Choriocarcinoma is a veritable placental cancer that develops upon abnormal pregnancies named Hydatidiform Moles (HMs). Choriocarcinoma can metastasis in multiple maternal organs, such as lungs and the brain. Recent studies established an association between recurrent HMs and mutations in Nlrp7 gene. NLRP7 is a member of a family of proteins involved in inflammatory processes. Nevertheless, its role and biological functions remain to be elucidated. Using normal (HTR) and choriocarcinoma (JEG3) trophoblast cell lines, we characterized the role of NLRP7 in the control of key parameters of placental tumor development. Time lapse techniques were used to assess cell proliferation, migration and invasion.

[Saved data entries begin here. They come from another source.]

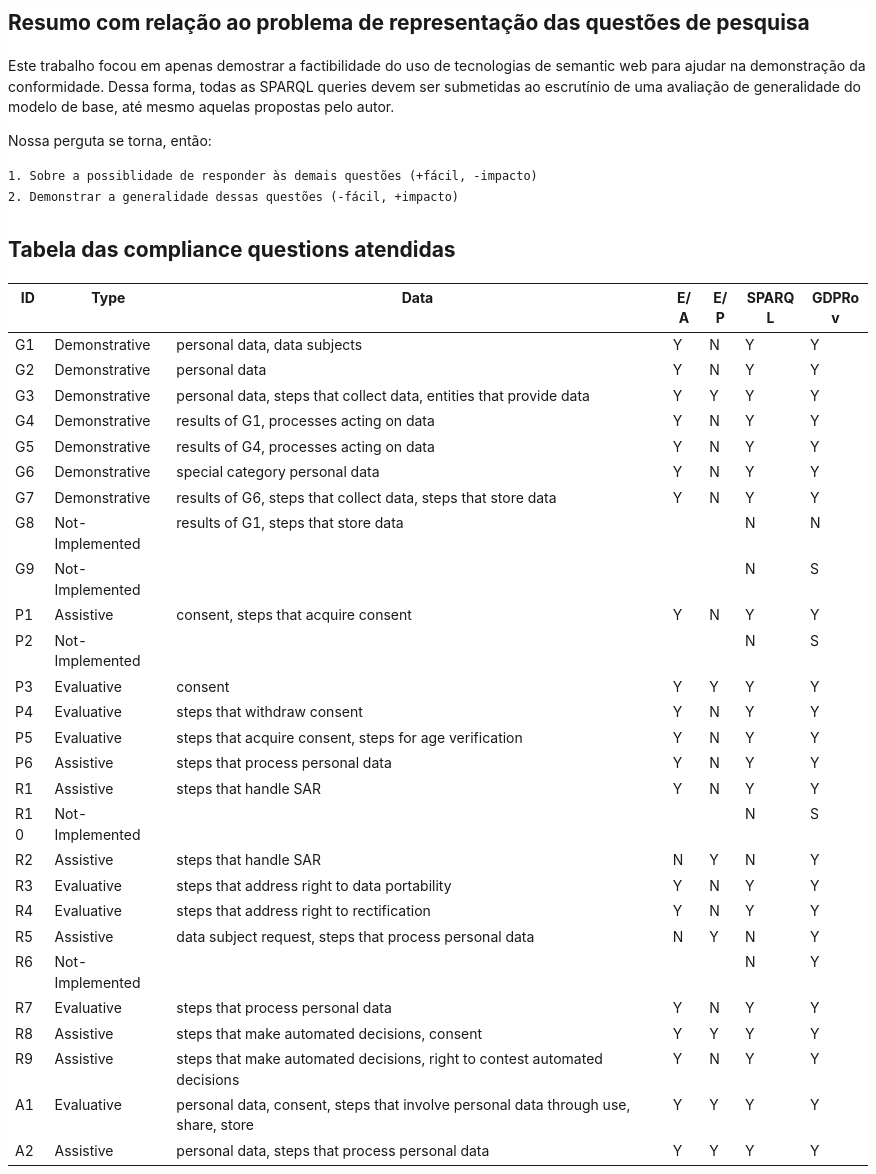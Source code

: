 ## Resumo com relação ao problema de representação das questões de pesquisa

Este trabalho focou em apenas demostrar a factibilidade do uso de tecnologias de semantic web para ajudar na demonstração da conformidade. Dessa forma, todas as SPARQL queries devem ser submetidas ao escrutínio de uma avaliação de generalidade do modelo de base, até mesmo aquelas propostas pelo autor.

Nossa perguta se torna, então:

    1. Sobre a possiblidade de responder às demais questões (+fácil, -impacto)
    2. Demonstrar a generalidade dessas questões (-fácil, +impacto)

## Tabela das compliance questions atendidas

| ID | Type | Data | E/A | E/P | SPARQL | GDPRov |
|----|------|------|-----|-----|--------|--------|
| G1 | Demonstrative | personal data, data subjects | Y | N | Y | Y |
| G2 | Demonstrative | personal data | Y | N | Y | Y |
| G3 | Demonstrative | personal data, steps that collect data, entities that provide data | Y | Y | Y | Y |
| G4 | Demonstrative | results of G1, processes acting on data | Y | N | Y | Y |
| G5 | Demonstrative | results of G4, processes acting on data | Y | N | Y | Y |
| G6 | Demonstrative | special category personal data | Y | N | Y | Y |
| G7 | Demonstrative | results of G6, steps that collect data, steps that store data | Y | N | Y | Y |
| G8 | Not-Implemented | results of G1, steps that store data |  |  | N | N |
| G9 | Not-Implemented |  |  |  | N | S |
| P1 | Assistive | consent, steps that acquire consent | Y | N | Y | Y |
| P2 | Not-Implemented |  |  |  | N | S |
| P3 | Evaluative | consent | Y | Y | Y | Y |
| P4 | Evaluative | steps that withdraw consent | Y | N | Y | Y |
| P5 | Evaluative | steps that acquire consent, steps for age verification | Y | N | Y | Y |
| P6 | Assistive | steps that process personal data | Y | N | Y | Y |
| R1 | Assistive | steps that handle SAR | Y | N | Y | Y |
| R10 | Not-Implemented |  |  |  | N | S |
| R2 | Assistive | steps that handle SAR | N | Y | N | Y |
| R3 | Evaluative | steps that address right to data portability | Y | N | Y | Y |
| R4 | Evaluative | steps that address right to rectification | Y | N | Y | Y |
| R5 | Assistive | data subject request, steps that process personal data | N | Y | N | Y |
| R6 | Not-Implemented |  |  |  | N | Y |
| R7 | Evaluative | steps that process personal data | Y | N | Y | Y |
| R8 | Assistive | steps that make automated decisions, consent | Y | Y | Y | Y |
| R9 | Assistive | steps that make automated decisions, right to contest automated decisions | Y | N | Y | Y |
| A1 | Evaluative | personal data, consent, steps that involve personal data through use, share, store | Y | Y | Y | Y |
| A2 | Assistive | personal data, steps that process personal data | Y | Y | Y | Y |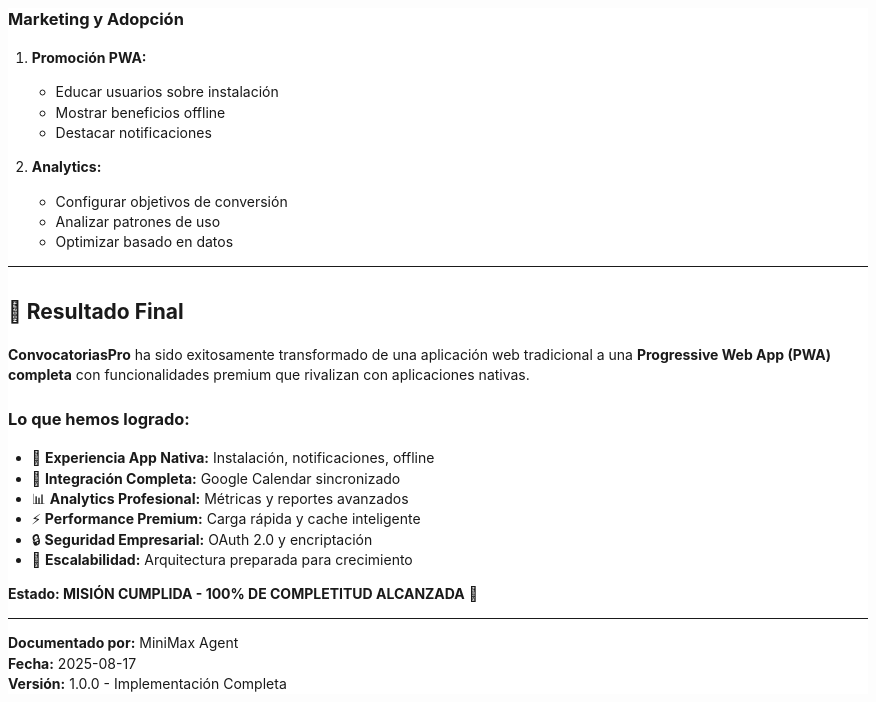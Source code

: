 ### **Marketing y Adopción**
1. **Promoción PWA:**
   - Educar usuarios sobre instalación
   - Mostrar beneficios offline
   - Destacar notificaciones

2. **Analytics:**
   - Configurar objetivos de conversión
   - Analizar patrones de uso
   - Optimizar basado en datos

---

## 🎯 Resultado Final

**ConvocatoriasPro** ha sido exitosamente transformado de una aplicación web tradicional a una **Progressive Web App (PWA) completa** con funcionalidades premium que rivalizan con aplicaciones nativas.

### **Lo que hemos logrado:**
- 📱 **Experiencia App Nativa:** Instalación, notificaciones, offline
- 📅 **Integración Completa:** Google Calendar sincronizado
- 📊 **Analytics Profesional:** Métricas y reportes avanzados
- ⚡ **Performance Premium:** Carga rápida y cache inteligente
- 🔒 **Seguridad Empresarial:** OAuth 2.0 y encriptación
- 🚀 **Escalabilidad:** Arquitectura preparada para crecimiento

**Estado: MISIÓN CUMPLIDA - 100% DE COMPLETITUD ALCANZADA** 🎉

---

**Documentado por:** MiniMax Agent  
**Fecha:** 2025-08-17  
**Versión:** 1.0.0 - Implementación Completa  
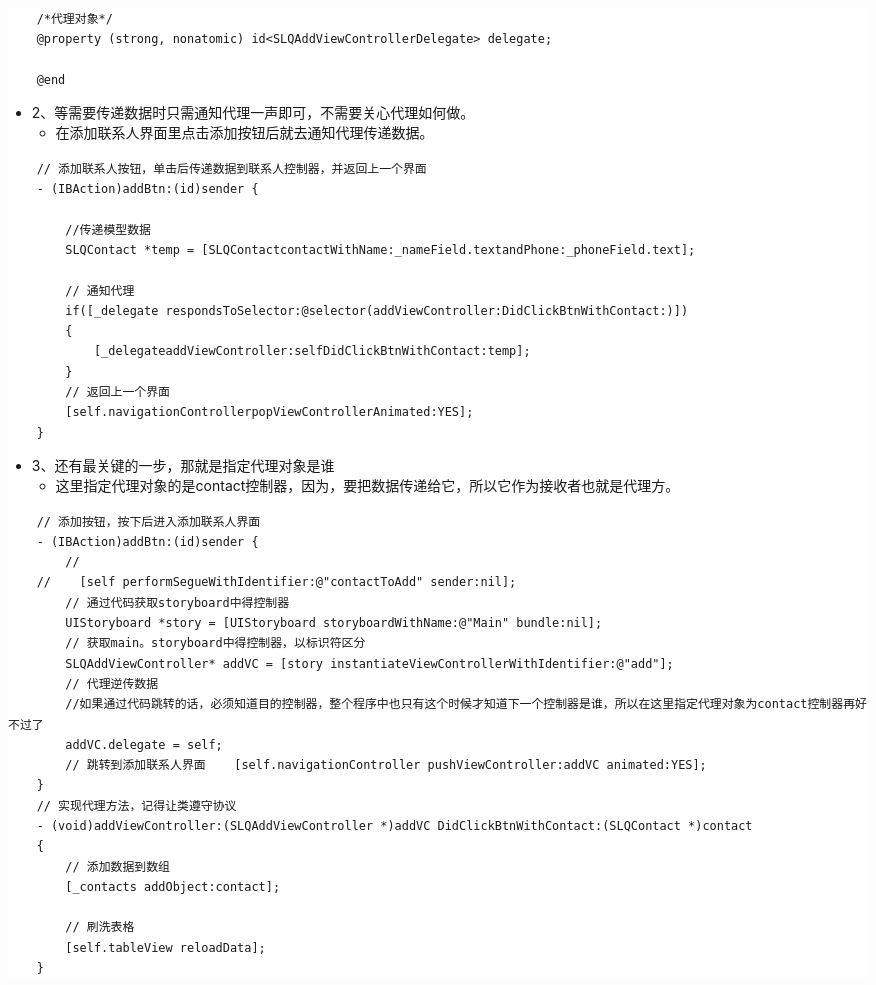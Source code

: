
 ```objc
    /*代理对象*/
    @property (strong, nonatomic) id<SLQAddViewControllerDelegate> delegate;

    @end
```
- 2、等需要传递数据时只需通知代理一声即可，不需要关心代理如何做。
    - 在添加联系人界面里点击添加按钮后就去通知代理传递数据。

```objc
    // 添加联系人按钮，单击后传递数据到联系人控制器，并返回上一个界面
    - (IBAction)addBtn:(id)sender {

        //传递模型数据
        SLQContact *temp = [SLQContactcontactWithName:_nameField.textandPhone:_phoneField.text];

        // 通知代理
        if([_delegate respondsToSelector:@selector(addViewController:DidClickBtnWithContact:)])
        {
            [_delegateaddViewController:selfDidClickBtnWithContact:temp];
        }
        // 返回上一个界面
        [self.navigationControllerpopViewControllerAnimated:YES];
    }
```

- 3、还有最关键的一步，那就是指定代理对象是谁
    - 这里指定代理对象的是contact控制器，因为，要把数据传递给它，所以它作为接收者也就是代理方。

```objc
    // 添加按钮，按下后进入添加联系人界面
    - (IBAction)addBtn:(id)sender {
        //
    //    [self performSegueWithIdentifier:@"contactToAdd" sender:nil];
        // 通过代码获取storyboard中得控制器
        UIStoryboard *story = [UIStoryboard storyboardWithName:@"Main" bundle:nil];
        // 获取main。storyboard中得控制器，以标识符区分
        SLQAddViewController* addVC = [story instantiateViewControllerWithIdentifier:@"add"];
        // 代理逆传数据
        //如果通过代码跳转的话，必须知道目的控制器，整个程序中也只有这个时候才知道下一个控制器是谁，所以在这里指定代理对象为contact控制器再好不过了
        addVC.delegate = self;
        // 跳转到添加联系人界面    [self.navigationController pushViewController:addVC animated:YES];
    }
    // 实现代理方法，记得让类遵守协议
    - (void)addViewController:(SLQAddViewController *)addVC DidClickBtnWithContact:(SLQContact *)contact
    {
        // 添加数据到数组
        [_contacts addObject:contact];

        // 刷洗表格
        [self.tableView reloadData];
    }
```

Using a distinctive cohort of normal, HM, and choriocarcinoma placental tissue and sera, we compared by immunohistochemistry and RT-qPCR the levels of NLRP7 expression. Sera was used to compare the inflammatory status in these cohorts.

The in vitro study, demonstrated that NLRP7 is overexpressed in tumor cell lines and that its expression is up-regulated by hypoxia and b-hCG, two parameters that are associated to choriocarcinoma progression. Using siRNA strategy, we demonstrated that NLRP7 controls trophoblast proliferation, migration and invasion in 2D and 3D culture systems.

The clinical study, demonstrated that NLRP7 protein was highly expressed in placentas collected from HM, and choriocarcinoma patients. Analysis of the inflammatory status of these cohorts showed strong deregulations in key circulating cytokines.

Altogether our results demonstrate that NLRP7 controls key parameters of tumor placental development and bring new insights into the mechanisms that are associated to choriocarcinoma progression.